Tak lama ini, muncul euforia mengenai mobil listrik di jagad
publik kita. Bahkan, Menteri Negara BUMN sendiri mempromosikan mobil listrik
Tucuxi dan sempat mengalami kecelakaan beberapa waktu yang lalu. Pemerintah
sendiri menargetkan, produksi mobil listrik secara massal mencapai 10 ribu unit
pada 2014.
Wacana dan fenomena mobil listrik ini sebenarnya mengemuka tak
lama setelah isu kenaikan harga BBM yang sedianya diberlakukan pada awal April
2012 yang lalu. Saat itu juga muncul gagasan untuk memasyarakatkan penggunaan
bahan bakar gas (BBG). Pemunculan mobil listrik ini seakan menjadi jawaban di
tengah beban subsidi dan konsumsi BBM yang semakin meningkat. Apalagi, isu
mengenai pemanasan global akibat emisi karbon yang kian massif, seakan
mengamini perlunya kehadiran mobil listrik di jagad transportasi kita.
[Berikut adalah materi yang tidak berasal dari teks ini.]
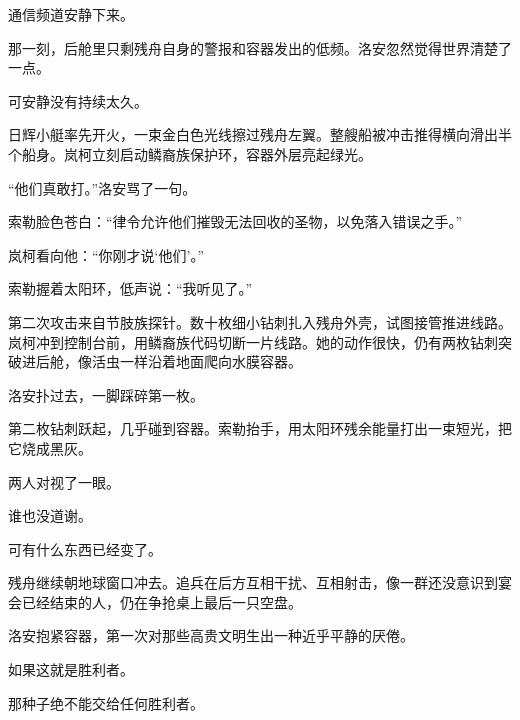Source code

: 通信频道安静下来。

那一刻，后舱里只剩残舟自身的警报和容器发出的低频。洛安忽然觉得世界清楚了一点。

可安静没有持续太久。

日辉小艇率先开火，一束金白色光线擦过残舟左翼。整艘船被冲击推得横向滑出半个船身。岚柯立刻启动鳞裔族保护环，容器外层亮起绿光。

“他们真敢打。”洛安骂了一句。

索勒脸色苍白：“律令允许他们摧毁无法回收的圣物，以免落入错误之手。”

岚柯看向他：“你刚才说‘他们’。”

索勒握着太阳环，低声说：“我听见了。”

第二次攻击来自节肢族探针。数十枚细小钻刺扎入残舟外壳，试图接管推进线路。岚柯冲到控制台前，用鳞裔族代码切断一片线路。她的动作很快，仍有两枚钻刺突破进后舱，像活虫一样沿着地面爬向水膜容器。

洛安扑过去，一脚踩碎第一枚。

第二枚钻刺跃起，几乎碰到容器。索勒抬手，用太阳环残余能量打出一束短光，把它烧成黑灰。

两人对视了一眼。

谁也没道谢。

可有什么东西已经变了。

残舟继续朝地球窗口冲去。追兵在后方互相干扰、互相射击，像一群还没意识到宴会已经结束的人，仍在争抢桌上最后一只空盘。

洛安抱紧容器，第一次对那些高贵文明生出一种近乎平静的厌倦。

如果这就是胜利者。

那种子绝不能交给任何胜利者。
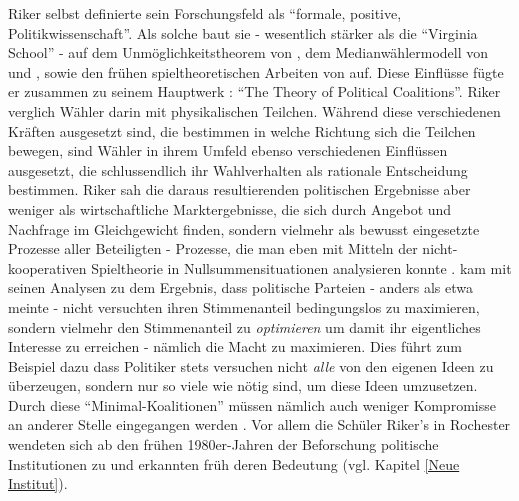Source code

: Riker selbst definierte sein Forschungsfeld als "`formale, positive, Politikwissenschaft"'. Als solche baut sie - wesentlich stärker als die "`Virginia School"' - auf dem Unmöglichkeitstheorem von \textcite{Arrow1951}, dem Medianwählermodell von \textcite{Black1948a} und \textcite{Downs1957}, sowie den frühen spieltheoretischen Arbeiten von \textcite{Morgenstern1944} auf. Diese Einflüsse fügte er zusammen zu seinem Hauptwerk \textcite{Riker1962}: "`The Theory of Political Coalitions"'. Riker verglich Wähler darin mit physikalischen Teilchen. Während diese verschiedenen Kräften ausgesetzt sind, die bestimmen in welche Richtung sich die Teilchen bewegen, sind Wähler in ihrem Umfeld ebenso verschiedenen Einflüssen ausgesetzt, die schlussendlich ihr Wahlverhalten als rationale Entscheidung bestimmen. Riker sah die daraus resultierenden politischen Ergebnisse aber weniger als wirtschaftliche Marktergebnisse, die sich durch Angebot und Nachfrage im Gleichgewicht finden, sondern vielmehr als bewusst eingesetzte Prozesse aller Beteiligten - Prozesse, die man eben mit Mitteln der nicht-kooperativen Spieltheorie in Nullsummensituationen analysieren konnte \textcite[S. 277]{Amadae1999}. \textcite{Riker1962} kam mit seinen Analysen zu dem Ergebnis, dass politische Parteien - anders als etwa \textcite{Downs1957b} meinte - nicht versuchten ihren Stimmenanteil bedingungslos zu maximieren, sondern vielmehr den Stimmenanteil zu \textit{optimieren} um damit ihr eigentliches Interesse zu erreichen - nämlich die Macht zu maximieren. Dies führt zum Beispiel dazu dass Politiker stets versuchen nicht \textit{alle} von den eigenen Ideen zu überzeugen, sondern nur so viele wie nötig sind, um diese Ideen umzusetzen. Durch diese "`Minimal-Koalitionen"' müssen nämlich auch weniger Kompromisse an anderer Stelle eingegangen werden \textcite[S. 277]{Amadae1999}.
Vor allem die Schüler Riker's in Rochester wendeten sich ab den frühen 1980er-Jahren der Beforschung politische Institutionen zu \parencite[S. 284]{Amadae1999} und erkannten früh deren Bedeutung (vgl. Kapitel \ref{Neue Institut}).

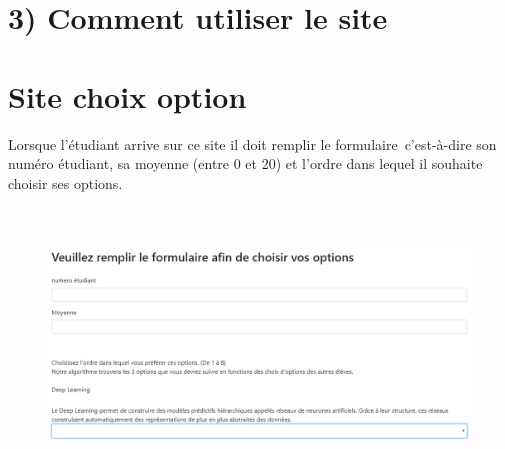 \documentclass[12pt]{article}
\begin{document}
\vspace{\baselineskip}
\section*{3) Comment utiliser le site}

\vspace{\baselineskip}
\section{Site choix option}

\vspace{\baselineskip}
\begin{adjustwidth}{0.49in}{0.0in}
Lorsque l’étudiant arrive sur ce site il doit remplir le formulaire c’est-à-dire son numéro étudiant, sa moyenne (entre 0 et 20) et l’ordre dans lequel il souhaite choisir ses options.\par

\end{adjustwidth}




\begin{figure}[H]
	\begin{Center}
		\includegraphics[width=6.29in,height=2.86in]{./media/image2.png}
	\end{Center}
\end{figure}



\par
\end{document}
Pertanyaan selanjutnya, seberapa siapkah dan bagaimana seharusnya kita
menyikapi wacana mobil listrik ini?
Mobil listrik ini sebenarnya bukan barang baru. Mobil bertenaga
listrik sendiri mulai dikembangkan sejak pertengahan abad ke-19. Tidak jelas
benar siapa sebenarnya yang memulai teknologi mobil listrik itu. Beberapa
sumber menyebutkan, pada 1828, seorang warga Hongaria, Anyos Jedlik,
mengembangkan tipe awal motor listrik yang kemudian digunakan untuk
menggerakkan motor.
Manfaat Sosial
Memang ada sejumlah kemanfaatan kemasyarakatan (societal benefits)
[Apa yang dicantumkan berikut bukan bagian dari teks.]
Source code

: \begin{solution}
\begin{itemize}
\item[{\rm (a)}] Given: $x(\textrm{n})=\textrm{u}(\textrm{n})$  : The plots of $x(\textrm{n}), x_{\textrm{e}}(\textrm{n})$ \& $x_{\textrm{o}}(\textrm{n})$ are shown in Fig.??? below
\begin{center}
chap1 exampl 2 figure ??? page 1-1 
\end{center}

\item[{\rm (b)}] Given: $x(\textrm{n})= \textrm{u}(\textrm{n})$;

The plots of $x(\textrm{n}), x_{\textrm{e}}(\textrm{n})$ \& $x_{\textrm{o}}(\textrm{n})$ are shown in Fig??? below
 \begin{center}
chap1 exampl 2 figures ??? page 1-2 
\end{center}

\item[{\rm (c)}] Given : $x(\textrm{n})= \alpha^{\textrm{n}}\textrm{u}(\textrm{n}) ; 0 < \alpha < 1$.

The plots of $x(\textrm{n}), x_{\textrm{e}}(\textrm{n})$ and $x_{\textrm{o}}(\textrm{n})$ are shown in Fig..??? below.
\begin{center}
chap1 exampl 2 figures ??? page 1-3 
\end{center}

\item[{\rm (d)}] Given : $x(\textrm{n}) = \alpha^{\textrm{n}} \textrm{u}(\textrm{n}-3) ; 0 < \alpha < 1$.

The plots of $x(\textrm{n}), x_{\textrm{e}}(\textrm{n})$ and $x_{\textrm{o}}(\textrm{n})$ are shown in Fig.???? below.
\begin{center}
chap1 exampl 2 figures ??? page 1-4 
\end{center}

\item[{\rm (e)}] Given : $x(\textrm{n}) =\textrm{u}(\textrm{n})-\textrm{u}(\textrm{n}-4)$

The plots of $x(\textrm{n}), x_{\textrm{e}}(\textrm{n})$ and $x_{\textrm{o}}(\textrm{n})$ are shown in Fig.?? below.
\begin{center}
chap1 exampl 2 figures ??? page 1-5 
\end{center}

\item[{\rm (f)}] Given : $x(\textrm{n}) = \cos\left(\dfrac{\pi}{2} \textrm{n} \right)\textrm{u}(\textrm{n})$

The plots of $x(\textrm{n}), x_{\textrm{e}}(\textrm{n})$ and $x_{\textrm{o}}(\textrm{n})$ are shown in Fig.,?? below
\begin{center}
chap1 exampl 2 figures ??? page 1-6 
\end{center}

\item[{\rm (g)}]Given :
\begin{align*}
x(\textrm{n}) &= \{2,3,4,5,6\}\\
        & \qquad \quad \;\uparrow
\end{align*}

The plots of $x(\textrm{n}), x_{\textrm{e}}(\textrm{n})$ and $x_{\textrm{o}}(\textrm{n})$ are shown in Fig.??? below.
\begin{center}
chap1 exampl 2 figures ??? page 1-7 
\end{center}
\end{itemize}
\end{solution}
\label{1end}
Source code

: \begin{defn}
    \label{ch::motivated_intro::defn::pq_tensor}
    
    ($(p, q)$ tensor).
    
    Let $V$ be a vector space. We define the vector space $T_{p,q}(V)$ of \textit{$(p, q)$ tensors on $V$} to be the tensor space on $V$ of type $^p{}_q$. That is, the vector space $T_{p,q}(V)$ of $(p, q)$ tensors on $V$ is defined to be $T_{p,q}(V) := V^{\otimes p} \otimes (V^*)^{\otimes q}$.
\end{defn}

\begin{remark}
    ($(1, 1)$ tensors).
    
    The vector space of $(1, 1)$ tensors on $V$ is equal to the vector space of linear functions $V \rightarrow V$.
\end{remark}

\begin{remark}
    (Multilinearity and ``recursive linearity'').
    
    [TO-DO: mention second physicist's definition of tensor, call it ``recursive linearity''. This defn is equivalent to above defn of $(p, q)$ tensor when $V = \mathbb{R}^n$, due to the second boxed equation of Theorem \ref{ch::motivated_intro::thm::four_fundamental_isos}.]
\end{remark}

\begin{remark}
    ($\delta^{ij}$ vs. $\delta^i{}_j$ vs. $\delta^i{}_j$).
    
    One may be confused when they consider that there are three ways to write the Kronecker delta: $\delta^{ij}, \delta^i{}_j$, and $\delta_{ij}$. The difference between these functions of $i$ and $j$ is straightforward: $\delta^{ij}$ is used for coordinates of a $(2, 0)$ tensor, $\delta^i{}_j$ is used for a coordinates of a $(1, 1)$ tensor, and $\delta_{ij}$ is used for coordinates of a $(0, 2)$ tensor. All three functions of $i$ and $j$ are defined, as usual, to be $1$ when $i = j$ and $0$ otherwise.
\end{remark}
penggunaan mobil listrik jika dibandingkan dengan mobil berbahan bakar minyak
(Conrad , 2011). Pertama, penggunaan energi listrik yang berasal dari penggerak
tenaga listrik domestik akan meningkatkan pertumbuhan ekonomi.
Kedua, berkurangnya polusi udara. Ketiga, mengurangi tingkat
kebisingan. Keempat, penggunaan infrastruktur ke listrikan secara intensif akan
meng optimalkan nilai guna yang dapat di per oleh dari infrastruktur
kelistrikan tersebut. Kelima, potensi untuk mengurangi biaya integrasi listrik
yang terbarukan.
Namun di sisi lain, sejumlah potensi biaya sosial yang muncul
dari penggunaan mobil bertenaga listrik ketika biaya per unit (unit cost)-nya
semakin murah, antara lain, pertama, meningkatnya kemacetan lalu-lintas.
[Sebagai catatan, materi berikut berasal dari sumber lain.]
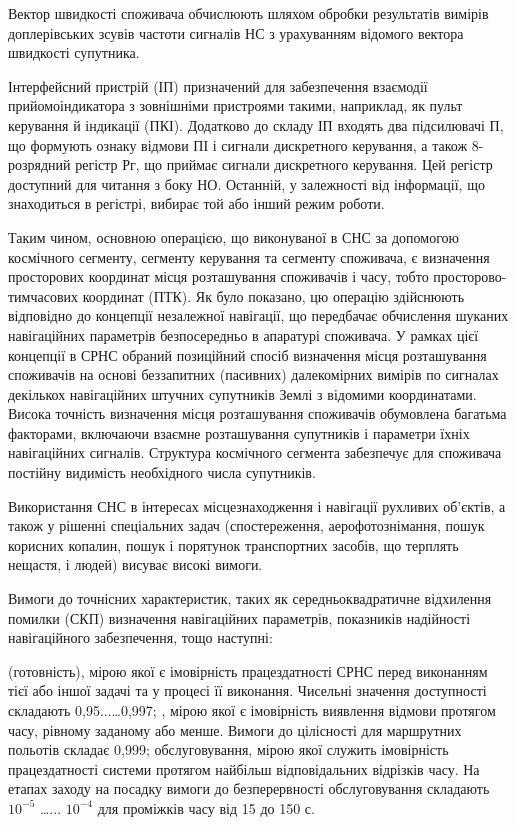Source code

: Вектор швидкості споживача обчислюють шляхом обробки результатів вимірів доплерівських зсувів 
частоти сигналів НС з урахуванням відомого вектора швидкості супутника. 

Інтерфейсний пристрій (ІП) призначений для забезпечення взаємодії прийомоіндикатора з зовнішніми 
пристроями такими, наприклад, як пульт керування й індикації (ПКІ). Додатково до складу ІП входять 
два підсилювачі П, що формують ознаку відмови ПІ і сигнали дискретного керування, а також 8-розрядний 
регістр Рг, що приймає сигнали дискретного керування. Цей регістр доступний для читання з боку НО. 
Останній, у залежності від інформації, що знаходиться в регістрі, вибирає той або інший режим роботи.

Таким чином, основною операцією, що виконуваної в СНС за допомогою космічного сегменту, сегменту 
керування та сегменту споживача, є визначення просторових координат місця розташування споживачів і 
часу, тобто просторово-тимчасових координат (ПТК). Як було показано, цю операцію здійснюють відповідно 
до концепції незалежної навігації, що передбачає обчислення шуканих навігаційних параметрів 
безпосередньо в апаратурі споживача. У рамках цієї концепції в СРНС обраний позиційний спосіб 
визначення місця розташування споживачів на основі беззапитних (пасивних) далекомірних вимірів по 
сигналах декількох навігаційних штучних супутників Землі з відомими координатами. Висока точність 
визначення місця розташування споживачів обумовлена багатьма факторами, включаючи взаємне розташування 
супутників і параметри їхніх навігаційних сигналів. Структура космічного сегмента забезпечує для 
споживача постійну видимість необхідного числа супутників.

Використання СНС в інтересах місцезнаходження і навігації рухливих об'єктів, а також у рішенні 
спеціальних задач (спостереження, аерофотознімання, пошук корисних копалин, пошук і порятунок 
транспортних засобів, що терплять нещастя, і людей) висуває високі вимоги.

Вимоги до точнісних характеристик, таких як середньоквадратичне відхилення помилки (СКП) визначення 
навігаційних параметрів, показників надійності навігаційного забезпечення, тощо наступні:
\begin{itemize}
   (готовність),  мірою якої є імовірність працездатності СРНС перед виконанням 
тієї або іншої задачі та у процесі її виконання. Чисельні значення доступності складають 0,95...\dots 0,997;
 , мірою якої є імовірність виявлення відмови протягом часу, рівному заданому 
або менше. Вимоги до цілісності для маршрутних польотів складає 0,999;
  обслуговування, мірою якої служить імовірність працездатності системи 
протягом найбільш відповідальних відрізків часу. На етапах заходу на посадку вимоги до безперервності 
обслуговування складають $10^{-5}$ \dots ... $10^{-4}$ для проміжків часу від 15 до 150 с.
\end{itemize}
Penggunaan mobil listrik tentu akan semakin menambah kepadatan lalu lintas,
apalagi di tengah era budaya bermobil (car culture) yang masih masif
ini. Kedua, polusi. Hal ini terjadi ketika perebutan pengggunaan sumber
daya listrik antara mobil dan alat-alat lainnya. Tenaga listrik yang sedianya
bisa digunakan untuk menggerakan peralatan lain yang dapat mengurangi polusi
udara, terpakai oleh mobil listrik.
Ketiga, meningkatnya kecelakaan lalu-lintas. Tidak seperti
halnya mobil konvensional, mobil listrik relatif tidak bising sehingga
berpotensi menimbulkan kecelakaan. Keempat, potensi meningkatnya biaya
infrastruktur kelistrikan jika teknologi smart charging belum berkembang
dengan baik (Conrad, 2011).
Jika kita melihat populasi kendaraan bermotor dan kondisi lalu
lintas di kota-kota besar di Indonesia, seperti Jakarta, negeri ini sudah sangat
massif dikungkung oleh car culture yang sangat akut. Berdasarkan data
BPS (2010), ada sekitar 76, 9 juta kendaraan bermotor. Di antara jumlah
tersebut mobil penumpang berjumlah sekitar 8,8 juta unit dan kendaraan bermotor
roda dua mendominasi dengan jumlah sekitar 61 juta unit. Sementara, untuk bus
hanya berjumlah sekitar 2, 25 juta unit.
Tepatkah?
Dengan kondisi demikian, tampaknya wacana mobil listrik belum
tepat diterapkan di Indonesia. Lebih jauh, Conrad (2011) menyebutkan, jika
mobil listrik ingin dipasarkan secara massal maka teknologi mobil ini harus
mampu mengakomodasi juga kepada para pemilik kendaraan yang hanya menggunakan
mobilnya sesekali saja, termasuk para pengguna mobil listrik yang
menggunakannya secara intensif. Sebab, selama teknologi baterai listriknya
masih mahal dan baterai belum mampu menyimpan energi listrik secara awet,
apalagi dalam kondisi BBM yang masih sangat murah, maka mobil listrik akan
kurang ekonomis dibandingkan dengan kendaraan bermotor konvensional.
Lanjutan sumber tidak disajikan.